Supplied data:
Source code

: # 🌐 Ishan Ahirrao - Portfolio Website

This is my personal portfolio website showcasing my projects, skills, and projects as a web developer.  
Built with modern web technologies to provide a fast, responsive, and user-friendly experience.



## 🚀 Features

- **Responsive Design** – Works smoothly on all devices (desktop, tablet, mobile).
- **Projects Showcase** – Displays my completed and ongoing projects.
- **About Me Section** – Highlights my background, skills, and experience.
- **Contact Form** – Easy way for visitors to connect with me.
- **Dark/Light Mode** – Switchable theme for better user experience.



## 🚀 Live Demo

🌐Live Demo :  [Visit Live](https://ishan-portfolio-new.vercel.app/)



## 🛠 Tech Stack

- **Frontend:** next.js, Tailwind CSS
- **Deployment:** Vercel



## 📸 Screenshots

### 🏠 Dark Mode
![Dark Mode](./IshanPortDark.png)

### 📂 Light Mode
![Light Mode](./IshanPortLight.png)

What the exercise asks:
Give the lines again, exactly as they stand, from the beginning of the data through the line with "- **Deployment:** Vercel".

Response below:
Source code

: # 🌐 Ishan Ahirrao - Portfolio Website

This is my personal portfolio website showcasing my projects, skills, and projects as a web developer.  
Built with modern web technologies to provide a fast, responsive, and user-friendly experience.



## 🚀 Features

- **Responsive Design** – Works smoothly on all devices (desktop, tablet, mobile).
- **Projects Showcase** – Displays my completed and ongoing projects.
- **About Me Section** – Highlights my background, skills, and experience.
- **Contact Form** – Easy way for visitors to connect with me.
- **Dark/Light Mode** – Switchable theme for better user experience.



## 🚀 Live Demo

🌐Live Demo :  [Visit Live](https://ishan-portfolio-new.vercel.app/)



## 🛠 Tech Stack

- **Frontend:** next.js, Tailwind CSS
- **Deployment:** Vercel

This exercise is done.